CBA Bolivia: Knowledge and Tools for Sustainable Management of Water and Soils in Moro Moro (Natura)

Project Overview

In the municipality of Moro Moro, Santa Cruz Department, Bolivia, climate change impacts are already becoming apparent.  Livelihoods are primarily agricultural and pastoral, and baseline environmental challenges include serious deforestation and soil degradation on the steeply sloped pastures and farmlands. In addition to threatening agricultural productivity and farmer livelihoods, soil degradation and deforestation have serious implications for water quality and quantity for populations living downstream.

This Community-Based Adaptation project targets community awareness and adaptive capacity through an aggressive outreach and training component on sustainable forestry and resource management to protect native species, soils, and ecosystem services (flood, erosion, and landslide protection) from climate change risks. Lessons learned will be shared with neighboring municipalities.

This project is part of Bolivia's Community-Based Adaptation portfolio. *

Project Details

This project will focus on the municipality of Moro Moro in Santa Cruz Department, Bolivia.  Moro Moro is located in Bolivia’s “warm valleys” – an area of transition between the western high plains and the eastern lowlands.  The area is somewhat dry, with an average precipitation between 600 and 700 mm/yr, and a distinct rainy and dry season.  Temperature is largely determined by altitude.  Livelihoods are primarily agricultural and pastoral, and baseline environmental challenges include serious deforestation and soil degradation on the steeply sloped pastures and farmlands.  In addition to threatening agricultural productivity and farmer livelihoods, soil degradation and deforestation has serious implications for water quality and quantity for populations living downstream.

Climate change impacts are already becoming apparent in this part of Bolivia.  Projected impacts include increasing temperatures, increasingly intense yet erratic rainfall, and more marked seasonality – in turn increasing risks of both floods and droughts.  These pressures will worsen baseline land degradation pressures, and threaten to undermine other work on water and soil management being done in the region by the proponent and by its partners in IUCN and UNDP-Bolivia, which focus on integrated water resource management through an environmental services payment scheme.  Absent adaptation components, these measures will not be sustainable. 

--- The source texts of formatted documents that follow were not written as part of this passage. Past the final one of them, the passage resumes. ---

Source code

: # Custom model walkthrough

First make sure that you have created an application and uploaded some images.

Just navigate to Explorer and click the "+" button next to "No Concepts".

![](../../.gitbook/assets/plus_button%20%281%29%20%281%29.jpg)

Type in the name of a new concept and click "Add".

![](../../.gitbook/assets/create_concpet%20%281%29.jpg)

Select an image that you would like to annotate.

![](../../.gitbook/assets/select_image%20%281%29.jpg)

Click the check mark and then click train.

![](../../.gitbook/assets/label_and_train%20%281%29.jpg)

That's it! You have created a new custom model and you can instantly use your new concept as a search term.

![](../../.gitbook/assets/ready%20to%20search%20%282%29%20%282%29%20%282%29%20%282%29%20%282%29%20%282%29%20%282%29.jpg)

This Community-Based Adaptation (CBA) project will compliment baseline activities by reforesting key hydrological capture zones and areas at risk from increasing erosion pressures.  The project will also directly target community awareness and adaptive capacity through an aggressive outreach and training component, while sharing lessons with neighboring municipalities.

Level of intervention: 
Key collaborators: 
Primary beneficiaries: 
Vulnerable Populations; Local Governments
Implementing agencies and partnering organizations: 
Fundación Natura Bolivia
United Nations Development Programme (UNDP)
Global Environment Facility (GEF)
The GEF Small Grants Programme
UN Volunteers
Project status: 
Completed
Location: 
Rural
Financing amount: 
$34,875
Co-financing total: 
$42,165

Key Results and Outputs

Outcome 1: Local knowledge regarding natural resources and changing climate used to inform municipal planning

Through use of participatory processes, develop a community- and science-informed plan for local-level adaptation (Output 1.1), including the compilation of information on community perceptions of climate change (Output 1.2).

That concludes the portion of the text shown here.